**Required action**.
From start to finish, set down the entries below exactly, leaving out the pictures.

** Data follows **

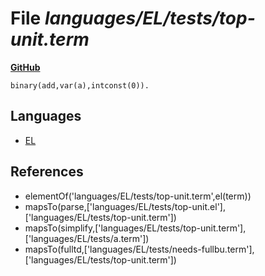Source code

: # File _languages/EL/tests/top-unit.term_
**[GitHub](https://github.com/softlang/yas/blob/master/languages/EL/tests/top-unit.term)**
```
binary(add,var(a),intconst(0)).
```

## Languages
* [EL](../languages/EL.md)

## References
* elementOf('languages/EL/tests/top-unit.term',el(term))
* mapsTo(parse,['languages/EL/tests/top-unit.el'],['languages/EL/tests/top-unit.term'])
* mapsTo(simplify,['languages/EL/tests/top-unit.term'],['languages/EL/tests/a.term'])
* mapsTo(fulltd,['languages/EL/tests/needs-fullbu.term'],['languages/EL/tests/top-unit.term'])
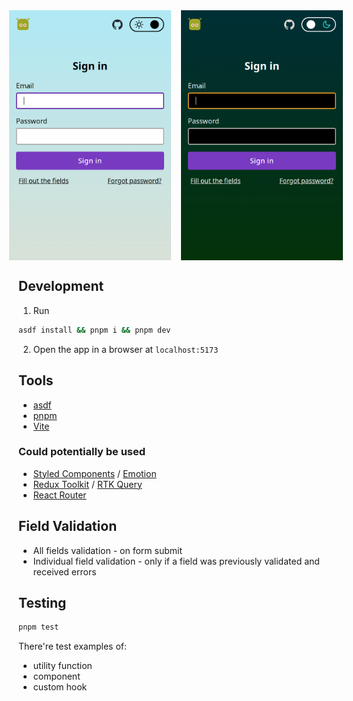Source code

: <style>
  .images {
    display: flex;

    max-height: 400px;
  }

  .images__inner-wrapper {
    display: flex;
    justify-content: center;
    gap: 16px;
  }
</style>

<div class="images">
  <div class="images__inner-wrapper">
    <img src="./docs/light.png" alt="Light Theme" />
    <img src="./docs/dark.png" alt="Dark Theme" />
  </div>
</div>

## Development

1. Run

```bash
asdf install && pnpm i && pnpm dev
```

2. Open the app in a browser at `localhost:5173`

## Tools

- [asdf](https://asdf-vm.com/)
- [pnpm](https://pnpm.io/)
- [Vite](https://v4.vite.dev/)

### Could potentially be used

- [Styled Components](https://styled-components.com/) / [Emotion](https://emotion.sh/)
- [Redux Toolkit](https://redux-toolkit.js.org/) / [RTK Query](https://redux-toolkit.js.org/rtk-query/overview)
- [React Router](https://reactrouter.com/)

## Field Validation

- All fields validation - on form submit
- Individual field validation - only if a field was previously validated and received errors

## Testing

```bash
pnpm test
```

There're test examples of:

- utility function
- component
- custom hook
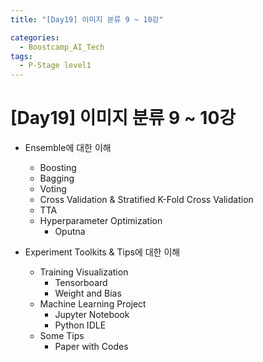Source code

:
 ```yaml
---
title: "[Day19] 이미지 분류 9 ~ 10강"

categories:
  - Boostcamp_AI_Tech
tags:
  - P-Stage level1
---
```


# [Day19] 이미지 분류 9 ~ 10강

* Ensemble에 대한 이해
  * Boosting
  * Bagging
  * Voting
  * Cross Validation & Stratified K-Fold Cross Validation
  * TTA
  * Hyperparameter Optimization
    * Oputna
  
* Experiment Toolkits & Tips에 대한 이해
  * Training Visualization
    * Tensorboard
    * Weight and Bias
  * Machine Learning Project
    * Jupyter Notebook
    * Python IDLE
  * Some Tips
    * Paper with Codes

** End of Data **

**Response to the exercise**.
Source code

: # File _languages/EL/tests/top-unit.term_
**[GitHub](https://github.com/softlang/yas/blob/master/languages/EL/tests/top-unit.term)**
```
binary(add,var(a),intconst(0)).
```

## Languages
* [EL](../languages/EL.md)

## References
* elementOf('languages/EL/tests/top-unit.term',el(term))
* mapsTo(parse,['languages/EL/tests/top-unit.el'],['languages/EL/tests/top-unit.term'])
* mapsTo(simplify,['languages/EL/tests/top-unit.term'],['languages/EL/tests/a.term'])
* mapsTo(fulltd,['languages/EL/tests/needs-fullbu.term'],['languages/EL/tests/top-unit.term'])
Source code

: <style>
  .images {
    display: flex;

    max-height: 400px;
  }

  .images__inner-wrapper {
    display: flex;
    justify-content: center;
    gap: 16px;
  }
</style>

<div class="images">
  <div class="images__inner-wrapper">
    <img src="./docs/light.png" alt="Light Theme" />
    <img src="./docs/dark.png" alt="Dark Theme" />
  </div>
</div>

## Development

1. Run

```bash
asdf install && pnpm i && pnpm dev
```

2. Open the app in a browser at `localhost:5173`

## Tools

- [asdf](https://asdf-vm.com/)
- [pnpm](https://pnpm.io/)
- [Vite](https://v4.vite.dev/)

### Could potentially be used

- [Styled Components](https://styled-components.com/) / [Emotion](https://emotion.sh/)
- [Redux Toolkit](https://redux-toolkit.js.org/) / [RTK Query](https://redux-toolkit.js.org/rtk-query/overview)
- [React Router](https://reactrouter.com/)

## Field Validation

- All fields validation - on form submit
- Individual field validation - only if a field was previously validated and received errors

## Testing

```bash
pnpm test
```

There're test examples of:

- utility function
- component
- custom hook
Source code

:
 ```yaml
---
title: "[Day19] 이미지 분류 9 ~ 10강"

categories:
  - Boostcamp_AI_Tech
tags:
  - P-Stage level1
---
```


# [Day19] 이미지 분류 9 ~ 10강

* Ensemble에 대한 이해
  * Boosting
  * Bagging
  * Voting
  * Cross Validation & Stratified K-Fold Cross Validation
  * TTA
  * Hyperparameter Optimization
    * Oputna
  
* Experiment Toolkits & Tips에 대한 이해
  * Training Visualization
    * Tensorboard
    * Weight and Bias
  * Machine Learning Project
    * Jupyter Notebook
    * Python IDLE
  * Some Tips
    * Paper with Codes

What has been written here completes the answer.